Chickpea curries, jackfruit pulled "pork", red beans and rice, tofu stir fry, risotto, the list goes on. If the dish is plant-based, I will do everything I can to make it delicious. My current obsession is shopping H-Mart for authentic Asian ingredients. If the dish I want to make isn't plant-based, I'm going to try and adapt the recipe. Our plant-based taco night at our house is - well, extra - and worth making a drive (like two of my nieces did) if you are hungry for yummy. Trust me, you won't miss the meat!

I fed them tacos then taught them yoga

Since adopting a mostly plant-based diet several years ago, I've expanded the "vocabulary" I use to help me speak more descriptively when I express my love language of cooking and feeding the folks I love. I pore through vegan blog sites looking for new recipes. My current favorites are Vegan Richa, Plant Based RD, and Eat Figs Not Pigs. That list is always expanding and open for new additions. 

Thanks to these and many other bloggers, as well as my own enthusiasm for making things tasty, my family members have come to expect that I will "throw down" with some good eats at family gatherings. This brings me joy.

What doesn't bring THEM joy is that while I consult these blogs for ideas and methods, I often "cook by the spirit". That means I rarely follow a recipe exactly (unless it is baking, which is as close to chemistry as I'll get) or write down any recipes for dishes I've created. 

Vegan Carrot Cake Bread Yes Please

Recipes call for ingredients. They provide steps and a process to create a dish. There are conditions for things to turn out as expected. 

I maintain that you can follow a recipe to the letter and still have the resulting dish turn out differently or taste differently to different people. Especially when you're making bread for example, the amount of humidity in the air can affect the way that the bread rises. 

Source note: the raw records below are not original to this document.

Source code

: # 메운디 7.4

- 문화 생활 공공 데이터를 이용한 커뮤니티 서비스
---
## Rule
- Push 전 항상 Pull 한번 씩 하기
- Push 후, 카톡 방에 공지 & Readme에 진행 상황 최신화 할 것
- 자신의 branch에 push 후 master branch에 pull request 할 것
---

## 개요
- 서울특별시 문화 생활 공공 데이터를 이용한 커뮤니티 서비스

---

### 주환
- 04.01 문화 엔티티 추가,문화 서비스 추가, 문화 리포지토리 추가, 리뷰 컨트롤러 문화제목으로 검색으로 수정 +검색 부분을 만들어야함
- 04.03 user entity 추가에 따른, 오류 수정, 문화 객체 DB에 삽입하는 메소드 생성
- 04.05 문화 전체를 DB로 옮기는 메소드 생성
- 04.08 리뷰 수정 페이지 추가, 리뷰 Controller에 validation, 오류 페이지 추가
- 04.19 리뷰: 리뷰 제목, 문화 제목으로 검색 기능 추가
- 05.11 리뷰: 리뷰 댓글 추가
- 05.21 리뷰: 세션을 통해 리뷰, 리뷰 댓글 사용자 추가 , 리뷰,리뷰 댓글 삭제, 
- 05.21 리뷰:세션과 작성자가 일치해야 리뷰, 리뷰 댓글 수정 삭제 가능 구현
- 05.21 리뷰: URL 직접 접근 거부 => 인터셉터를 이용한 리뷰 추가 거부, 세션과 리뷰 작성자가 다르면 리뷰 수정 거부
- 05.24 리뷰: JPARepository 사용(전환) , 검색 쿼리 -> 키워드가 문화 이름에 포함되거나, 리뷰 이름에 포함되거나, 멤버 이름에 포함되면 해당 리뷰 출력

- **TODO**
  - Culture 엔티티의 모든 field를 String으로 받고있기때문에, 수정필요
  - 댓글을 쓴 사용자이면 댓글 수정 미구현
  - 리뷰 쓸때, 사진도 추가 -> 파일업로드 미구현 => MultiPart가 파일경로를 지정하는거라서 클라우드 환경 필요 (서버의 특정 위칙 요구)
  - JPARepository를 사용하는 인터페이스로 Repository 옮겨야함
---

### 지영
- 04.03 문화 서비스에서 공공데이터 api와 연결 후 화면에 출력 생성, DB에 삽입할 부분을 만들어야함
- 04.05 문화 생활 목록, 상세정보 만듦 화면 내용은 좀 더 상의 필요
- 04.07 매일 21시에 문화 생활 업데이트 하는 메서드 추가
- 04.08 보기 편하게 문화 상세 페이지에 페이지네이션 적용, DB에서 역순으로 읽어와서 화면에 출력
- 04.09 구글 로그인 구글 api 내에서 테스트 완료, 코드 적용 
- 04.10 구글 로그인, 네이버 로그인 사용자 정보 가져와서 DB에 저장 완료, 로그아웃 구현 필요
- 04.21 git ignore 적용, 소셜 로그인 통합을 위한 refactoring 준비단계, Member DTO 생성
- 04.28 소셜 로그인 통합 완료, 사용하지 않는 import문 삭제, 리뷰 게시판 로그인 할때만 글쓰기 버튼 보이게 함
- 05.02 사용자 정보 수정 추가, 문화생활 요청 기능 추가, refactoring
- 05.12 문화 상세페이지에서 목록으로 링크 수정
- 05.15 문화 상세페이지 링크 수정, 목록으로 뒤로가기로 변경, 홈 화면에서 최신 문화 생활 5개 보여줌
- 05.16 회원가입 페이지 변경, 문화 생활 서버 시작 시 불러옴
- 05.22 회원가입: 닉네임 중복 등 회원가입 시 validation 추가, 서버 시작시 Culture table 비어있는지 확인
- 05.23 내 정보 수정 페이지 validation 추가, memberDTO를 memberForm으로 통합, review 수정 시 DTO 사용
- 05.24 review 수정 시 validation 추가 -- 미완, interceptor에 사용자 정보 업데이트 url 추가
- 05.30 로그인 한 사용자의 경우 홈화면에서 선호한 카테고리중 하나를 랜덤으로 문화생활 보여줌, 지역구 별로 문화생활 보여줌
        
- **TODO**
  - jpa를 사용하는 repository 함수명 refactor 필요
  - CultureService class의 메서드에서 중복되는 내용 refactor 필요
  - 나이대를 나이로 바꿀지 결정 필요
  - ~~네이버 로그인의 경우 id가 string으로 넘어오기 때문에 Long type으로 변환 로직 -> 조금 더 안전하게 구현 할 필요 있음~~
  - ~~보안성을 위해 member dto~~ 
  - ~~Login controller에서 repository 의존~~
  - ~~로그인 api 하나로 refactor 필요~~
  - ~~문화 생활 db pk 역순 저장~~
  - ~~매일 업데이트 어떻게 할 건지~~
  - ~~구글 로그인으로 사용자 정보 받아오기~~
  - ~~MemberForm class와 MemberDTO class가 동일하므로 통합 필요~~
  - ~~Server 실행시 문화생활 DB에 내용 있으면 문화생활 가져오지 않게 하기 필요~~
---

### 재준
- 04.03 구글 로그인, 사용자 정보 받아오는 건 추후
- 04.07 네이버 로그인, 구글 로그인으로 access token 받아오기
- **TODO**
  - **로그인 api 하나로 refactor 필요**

My Aunt Grace made the best meatballs ever. Their taste is a core memory of mine. As I approach my eighth year of following a plant-based diet, I confess that if someone could hand me a plate of her meatballs right now, I would eat them because they were amazing.

That's me in peering over my sister's head, in glasses on the left

They were the ultimate comfort food, a guaranteed taste sensation on Tuesday night Spaghetti Nights at her house. Some of the best memories of my childhood are associated with those meatballs. But she never shared the recipe. Sadly, for us, she took her method and recipe to her grave. 

At the kids' table a little older, still on the left next to my brother in glasses

I was talking to a friend about this phenomenon of the meatballs that I would cross my plant-based line for. Apparently her grandmother had a similarly famous coleslaw recipe. Even though she did share this recipe - when others make it, there's something missing.

I believe we can put energy into our food. It is as much an ingredient as the olive oil, or the garlic - it just can't be measured or quantified in a recipe with numbers. 

But you sure can taste it.

Do I have a way to draw a link from the energy we use while cooking to the energy we use while practicing yoga? You betcha I do.

So much more than stretching when you factor in energy

Since beginning a regular yoga asana practice some 9 years ago or so, I have spent close to one thousand hours or more in classes - both as a student and a teacher. I'm sure there were classes that worked similar body parts, led the students to the same peak pose, featured similar dharma talks, or were led by the same teachers. Yet, no two classes produced identical results. 

I've created sequences that I teach for an entire month - no two classes are the same, though.

Yoga classes have ingredients, too. The sequence, the dharma talk, the music - there's usually a gradual build to a peak and then a slow descent for a restful savasana. 

The consistent variable in each class - is the energy in the room. Not just my energy, but that of the students. So the next time you step on your mat, consider your energy. Sit with it and see if it will enhance your practice. High energy or feeling fire-y - low energy or sluggishness - they both can have an impact. 


Comments

  1. I am a very happy recipient of this gastronomic energy.